Statistics and Dr. Strangelove

One of the biggest embarrassments in statistics is that we don’t really have confidence bands for nonparametric functions estimation. This is a fact that we tend to sweep under the rug.

Consider, for example, estimating a density {p(x)} from a sample {X_1,\ldots, X_n}. The kernel estimator with kernel {K} and bandwidth {h} is

\displaystyle  \hat p(x) = \frac{1}{n}\sum_{i=1}^n \frac{1}{h}K\left( \frac{x-X_i}{h}\right).

Let’s start with getting a confidence interval at a single point {x}.

Let {\overline{p}(x) = \mathbb{E}(\hat p(x))} be the mean of the estimator and let {s_n(x)} be the standard deviation. (A consistent estimator of {s_n(x)} is {\sqrt{a^2/n}} where {a} is the sample standard deviation of {U_1,\ldots, U_n} where {U_i = h^{-1} K(x-X_i/h)}.)

Now,

\displaystyle  \frac{\hat{p}(x) - p(x)}{s_n(x)} = \frac{\hat{p}(x) - \overline{p}(x)}{s_n(x)} + \frac{\overline{p}(x)-p(x)}{s_n(x)} = \frac{\hat{p}(x) - \overline{p}(x)}{s_n(x)} + \frac{b(x)}{s_n(x)}

where {b(x) = \overline{p}(x)-p(x)} is the bias. By the central limit theorem, the first term is approximately standard Normal,

\displaystyle  \frac{\hat{p}(x) - \overline{p}(x)}{s_n(x)} \approx N(0,1).

This suggests the confidence interval, {\hat p(x) \pm z_{\alpha/2} s_n(x)}.

The problem is the second term {\frac{b(x)}{s_n(x)}}. Recall that the optimal bandwidth {h} balances the bias and the variance. This means that if we use the best bandwidth, then {\frac{b(x)}{s_n(x)}} behaves like a constant, that is, {\frac{b(x)}{s_n(x)}\rightarrow c} for some (unknown) constant {c}. The result is that, even as {n\rightarrow\infty}, the confidence interval is centered at {p(x) + c} instead of {p(x)}. As a result, the coverage will be less than the intended coverage {1-\alpha}.

We could in principle solve this problem by undersmoothing. If we choose a bandwidth smaller than the optimal bandwidth, then {\frac{b(x)}{s_n(x)}\rightarrow 0} and the problem disappears. But this creates two new problems. First, the confidence interval is now centered around a non-optimal estimator. Second, and more importantly, we don’t have any practical, data-driven methods for choosing an undersmoothed bandwidth. There are some proposals in the theoretical literature but they are, frankly, not very practical

Of course, all of these problems are only worse when we consider simultaneous confidence band for the whole function.

The same problem arises if we use Bayesian inference.

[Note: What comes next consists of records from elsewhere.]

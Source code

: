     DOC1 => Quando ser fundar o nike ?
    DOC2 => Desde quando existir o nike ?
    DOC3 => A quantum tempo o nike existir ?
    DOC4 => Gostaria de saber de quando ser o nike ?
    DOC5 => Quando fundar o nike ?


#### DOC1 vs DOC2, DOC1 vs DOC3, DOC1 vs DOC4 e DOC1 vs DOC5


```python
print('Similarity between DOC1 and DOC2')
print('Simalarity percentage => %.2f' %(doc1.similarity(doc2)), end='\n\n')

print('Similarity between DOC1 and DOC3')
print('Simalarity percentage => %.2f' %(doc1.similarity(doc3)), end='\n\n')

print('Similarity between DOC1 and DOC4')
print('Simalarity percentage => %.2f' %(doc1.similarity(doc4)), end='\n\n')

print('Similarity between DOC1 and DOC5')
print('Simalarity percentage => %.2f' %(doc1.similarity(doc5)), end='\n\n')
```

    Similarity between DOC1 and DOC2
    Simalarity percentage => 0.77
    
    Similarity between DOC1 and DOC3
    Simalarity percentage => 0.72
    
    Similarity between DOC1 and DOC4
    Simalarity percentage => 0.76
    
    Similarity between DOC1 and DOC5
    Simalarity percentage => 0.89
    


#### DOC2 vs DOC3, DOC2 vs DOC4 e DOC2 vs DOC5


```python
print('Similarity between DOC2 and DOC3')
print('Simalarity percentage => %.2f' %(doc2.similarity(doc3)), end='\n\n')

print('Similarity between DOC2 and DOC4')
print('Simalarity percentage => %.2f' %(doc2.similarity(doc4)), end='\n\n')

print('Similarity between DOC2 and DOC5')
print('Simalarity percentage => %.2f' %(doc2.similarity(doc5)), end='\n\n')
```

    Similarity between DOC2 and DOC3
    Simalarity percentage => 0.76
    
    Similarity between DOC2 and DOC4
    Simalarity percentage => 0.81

In short, the 95 percent Bayesian interval will not have 95 percent frequentist coverage. The reasons are the same as for the frequentist interval. (One can of course “declare” that coverage is not important and then there is no problem. But I am assuming that we do want correct frequentist coverage.)

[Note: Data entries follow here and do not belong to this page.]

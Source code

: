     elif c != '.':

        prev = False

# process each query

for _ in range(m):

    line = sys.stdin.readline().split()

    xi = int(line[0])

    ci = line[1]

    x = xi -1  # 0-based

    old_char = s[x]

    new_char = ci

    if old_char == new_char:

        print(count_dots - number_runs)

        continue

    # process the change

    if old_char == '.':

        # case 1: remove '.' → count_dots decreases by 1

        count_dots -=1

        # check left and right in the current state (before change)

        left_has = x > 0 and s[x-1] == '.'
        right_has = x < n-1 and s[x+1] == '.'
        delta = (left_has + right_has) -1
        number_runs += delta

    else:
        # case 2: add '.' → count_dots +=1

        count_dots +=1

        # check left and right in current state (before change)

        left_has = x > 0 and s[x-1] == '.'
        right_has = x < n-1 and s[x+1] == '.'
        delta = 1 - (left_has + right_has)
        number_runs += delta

The only good solution I know is to simply admit that we can’t create a confidence interval for {p(x)}. Instead, we simply interpret {\hat p(x) \pm z_{\alpha/2} s_n(x)} as a confidence interval for {\overline{p}(x)}, which is a smoothed out (biased) version of {p(x)}:

\displaystyle  \overline{p}(x) = \int K(u) p(x+hu) \,du \approx p(x) + C h^2

where {C} is an unknown constant. In other words, we just live with the bias. (Of course, the bias gets smaller as the sample size gets larger and {h} gets smaller.)

Once we take this point of view, we can easily get a confidence band using the bootstrap. We draw {X_1^*,\ldots, X_n^*} from the empirical distribution {P_n} and compute the density estimator {\hat p^*}. By repeating this many times, we can find the quantile {z_\alpha} defined by

\displaystyle  P\Biggl( \sqrt{nh}||\hat p(x)^*-\hat p(x)||_\infty > z_\alpha \Biggm| X_1,\ldots, X_n\Biggr) = \alpha.

The confidence band is then {(\ell(x),u(x))} where

\displaystyle  \ell(x) = \hat p(x) - \frac{z_\alpha}{\sqrt{nh}},\ \ \ u(x) = \hat p(x) + \frac{z_\alpha}{\sqrt{nh}}.

We then have that

\displaystyle  P\Biggl( \ell(x) \leq \overline{p}(x) \leq u(x)\ \ \ {\rm for\ all\ }x\Biggr)\rightarrow 1-\alpha

as {n\rightarrow \infty}. Again, this is a confidence band for {\overline{p}(x)} rather than for {p(x)}.

Summary: There really is no good, practical method for getting true confidence bands in nonparametric function estimation. The reason is that the bias does not disappear fast enough as the sample size increases. The solution, I believe, is to just acknowledge that the confidence bands have a slight bias. Then we can use the bootstrap (or other methods) to compute the band. Like Dr. Strangelove, we just learn to stop worrying and love the bias.

16 Comments

  1. Posted August 19, 2013 at 3:00 pm | Permalink

    Neat, Cochran noted the same problem with confidence intervals from non-randomised studies.

    Unless you can bring in background/external information about the bias – your stuck with unquantified uncertainty.

  2. Christian Hennig
    Posted August 21, 2013 at 12:37 pm | Permalink

    One could wonder whether the smoothed density is a better target for inference than the true density with all kinds of potential irregularities anyway. A huge problem with densities is their striking non-robustness – in any reasonable neighbourhood of a distribution with a certain density there are distributions without density at all, or with locally arbitrarily different densities. Does anybody know whether smoothed densities (based on non-vanishing h, if necessary) are more robust in this respect?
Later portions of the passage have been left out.